PROBLEM DESCRIPTION:
When you find the line with "- [이펙티브 자바: 아이템11." among the records below, reproduce it and each line after it exactly, ending with the line with "- [일급컬렉션은 무엇이고".

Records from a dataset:
━━━━━━━━━━━━━━━━
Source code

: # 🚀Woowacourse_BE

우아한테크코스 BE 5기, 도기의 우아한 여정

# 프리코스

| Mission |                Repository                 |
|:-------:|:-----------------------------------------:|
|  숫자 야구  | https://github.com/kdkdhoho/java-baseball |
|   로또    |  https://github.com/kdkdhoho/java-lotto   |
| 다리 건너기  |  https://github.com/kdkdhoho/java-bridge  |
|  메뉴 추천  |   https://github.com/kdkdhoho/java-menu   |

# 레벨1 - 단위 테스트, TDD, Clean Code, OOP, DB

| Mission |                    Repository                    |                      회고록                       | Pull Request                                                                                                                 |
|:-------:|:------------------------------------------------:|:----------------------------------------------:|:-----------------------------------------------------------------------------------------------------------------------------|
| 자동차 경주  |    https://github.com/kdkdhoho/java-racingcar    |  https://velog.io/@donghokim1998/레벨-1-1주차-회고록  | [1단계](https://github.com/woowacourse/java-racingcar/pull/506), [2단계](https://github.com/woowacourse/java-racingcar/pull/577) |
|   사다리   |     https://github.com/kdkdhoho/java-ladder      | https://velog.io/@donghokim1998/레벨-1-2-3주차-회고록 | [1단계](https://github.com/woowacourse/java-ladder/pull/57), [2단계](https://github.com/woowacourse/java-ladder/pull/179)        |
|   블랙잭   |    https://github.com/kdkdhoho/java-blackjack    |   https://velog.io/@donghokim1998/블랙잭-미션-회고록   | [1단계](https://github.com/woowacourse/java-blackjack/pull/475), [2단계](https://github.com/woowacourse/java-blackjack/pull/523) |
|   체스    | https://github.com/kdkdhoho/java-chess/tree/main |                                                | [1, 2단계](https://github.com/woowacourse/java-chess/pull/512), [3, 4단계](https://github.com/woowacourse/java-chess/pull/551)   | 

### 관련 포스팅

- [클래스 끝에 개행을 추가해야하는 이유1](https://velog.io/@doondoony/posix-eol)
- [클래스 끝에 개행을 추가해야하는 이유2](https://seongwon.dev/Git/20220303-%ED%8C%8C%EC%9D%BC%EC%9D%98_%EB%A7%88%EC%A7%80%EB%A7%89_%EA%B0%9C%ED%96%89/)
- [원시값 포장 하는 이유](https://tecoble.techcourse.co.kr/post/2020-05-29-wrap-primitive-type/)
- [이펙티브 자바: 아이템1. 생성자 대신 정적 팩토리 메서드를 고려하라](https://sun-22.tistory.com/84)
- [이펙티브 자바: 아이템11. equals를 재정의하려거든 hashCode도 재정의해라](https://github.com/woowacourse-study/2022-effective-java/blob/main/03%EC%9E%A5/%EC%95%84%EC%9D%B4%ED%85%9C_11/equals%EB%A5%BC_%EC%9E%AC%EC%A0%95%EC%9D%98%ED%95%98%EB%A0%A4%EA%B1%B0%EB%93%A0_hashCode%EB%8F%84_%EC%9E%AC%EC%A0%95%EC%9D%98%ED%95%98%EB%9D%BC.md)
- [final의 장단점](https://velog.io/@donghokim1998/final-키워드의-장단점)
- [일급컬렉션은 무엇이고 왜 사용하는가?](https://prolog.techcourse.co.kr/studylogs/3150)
━━━━━━━━━━━━━━━━
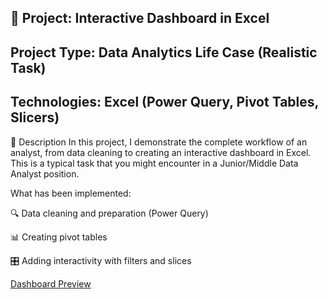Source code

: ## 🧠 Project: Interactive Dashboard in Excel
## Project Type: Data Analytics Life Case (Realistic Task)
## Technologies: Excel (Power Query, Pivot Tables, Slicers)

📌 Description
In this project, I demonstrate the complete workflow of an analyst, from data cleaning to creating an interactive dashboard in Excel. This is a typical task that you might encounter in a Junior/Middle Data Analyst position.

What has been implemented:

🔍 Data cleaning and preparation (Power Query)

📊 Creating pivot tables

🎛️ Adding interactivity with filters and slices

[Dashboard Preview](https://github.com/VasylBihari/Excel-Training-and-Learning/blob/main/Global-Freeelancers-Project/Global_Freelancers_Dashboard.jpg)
━━━━━━━━━━━━━━━━
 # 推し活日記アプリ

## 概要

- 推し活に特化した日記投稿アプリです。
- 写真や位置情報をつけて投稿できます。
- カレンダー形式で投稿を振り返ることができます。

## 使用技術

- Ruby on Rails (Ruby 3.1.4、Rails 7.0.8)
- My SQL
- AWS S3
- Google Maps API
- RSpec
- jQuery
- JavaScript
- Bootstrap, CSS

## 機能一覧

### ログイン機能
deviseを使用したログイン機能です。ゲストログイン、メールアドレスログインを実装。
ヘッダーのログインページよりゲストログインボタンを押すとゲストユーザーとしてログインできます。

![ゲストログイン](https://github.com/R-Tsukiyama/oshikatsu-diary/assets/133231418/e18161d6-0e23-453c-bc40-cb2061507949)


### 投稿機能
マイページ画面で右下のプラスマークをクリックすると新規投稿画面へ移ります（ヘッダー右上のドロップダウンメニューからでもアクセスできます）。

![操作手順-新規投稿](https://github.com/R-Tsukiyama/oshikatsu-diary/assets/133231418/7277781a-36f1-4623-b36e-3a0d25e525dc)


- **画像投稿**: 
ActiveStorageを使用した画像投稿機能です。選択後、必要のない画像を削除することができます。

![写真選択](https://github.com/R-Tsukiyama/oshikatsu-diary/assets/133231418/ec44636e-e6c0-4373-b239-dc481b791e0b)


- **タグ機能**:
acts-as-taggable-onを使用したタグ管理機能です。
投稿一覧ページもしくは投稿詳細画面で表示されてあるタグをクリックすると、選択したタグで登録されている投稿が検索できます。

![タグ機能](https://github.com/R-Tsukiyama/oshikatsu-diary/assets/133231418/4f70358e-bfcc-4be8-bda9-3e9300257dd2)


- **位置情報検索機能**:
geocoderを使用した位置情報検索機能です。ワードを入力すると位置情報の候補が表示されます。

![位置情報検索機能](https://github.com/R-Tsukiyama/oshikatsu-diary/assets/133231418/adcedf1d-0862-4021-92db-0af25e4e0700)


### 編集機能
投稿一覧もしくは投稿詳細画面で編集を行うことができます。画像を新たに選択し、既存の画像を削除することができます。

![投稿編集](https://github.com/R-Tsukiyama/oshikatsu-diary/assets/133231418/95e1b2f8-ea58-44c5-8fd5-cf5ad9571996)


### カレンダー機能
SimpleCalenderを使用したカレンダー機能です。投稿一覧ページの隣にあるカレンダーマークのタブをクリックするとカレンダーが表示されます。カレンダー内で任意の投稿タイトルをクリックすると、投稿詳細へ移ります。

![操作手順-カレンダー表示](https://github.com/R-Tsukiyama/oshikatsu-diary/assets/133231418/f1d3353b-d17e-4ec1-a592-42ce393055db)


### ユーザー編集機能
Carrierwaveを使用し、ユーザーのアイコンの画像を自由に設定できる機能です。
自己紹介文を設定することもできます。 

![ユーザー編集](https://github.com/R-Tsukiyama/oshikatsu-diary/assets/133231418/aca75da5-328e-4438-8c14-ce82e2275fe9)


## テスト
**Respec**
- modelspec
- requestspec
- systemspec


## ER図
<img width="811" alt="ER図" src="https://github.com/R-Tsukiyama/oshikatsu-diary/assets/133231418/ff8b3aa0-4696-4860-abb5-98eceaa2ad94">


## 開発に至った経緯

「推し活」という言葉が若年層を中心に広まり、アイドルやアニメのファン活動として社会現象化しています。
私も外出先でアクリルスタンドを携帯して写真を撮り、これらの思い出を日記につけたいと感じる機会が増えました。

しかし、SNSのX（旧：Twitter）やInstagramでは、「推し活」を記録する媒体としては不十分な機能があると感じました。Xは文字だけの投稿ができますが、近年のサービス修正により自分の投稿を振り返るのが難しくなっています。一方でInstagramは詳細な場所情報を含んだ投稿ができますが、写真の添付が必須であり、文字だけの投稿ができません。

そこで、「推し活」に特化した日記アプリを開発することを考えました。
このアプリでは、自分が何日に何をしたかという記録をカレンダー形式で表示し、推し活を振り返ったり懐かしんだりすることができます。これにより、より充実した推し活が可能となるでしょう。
━━━━━━━━━━━━━━━━
RESULT FOR THIS EXERCISE:
- [이펙티브 자바: 아이템11. equals를 재정의하려거든 hashCode도 재정의해라](https://github.com/woowacourse-study/2022-effective-java/blob/main/03%EC%9E%A5/%EC%95%84%EC%9D%B4%ED%85%9C_11/equals%EB%A5%BC_%EC%9E%AC%EC%A0%95%EC%9D%98%ED%95%98%EB%A0%A4%EA%B1%B0%EB%93%A0_hashCode%EB%8F%84_%EC%9E%AC%EC%A0%95%EC%9D%98%ED%95%98%EB%9D%BC.md)
- [final의 장단점](https://velog.io/@donghokim1998/final-키워드의-장단점)
- [일급컬렉션은 무엇이고 왜 사용하는가?](https://prolog.techcourse.co.kr/studylogs/3150)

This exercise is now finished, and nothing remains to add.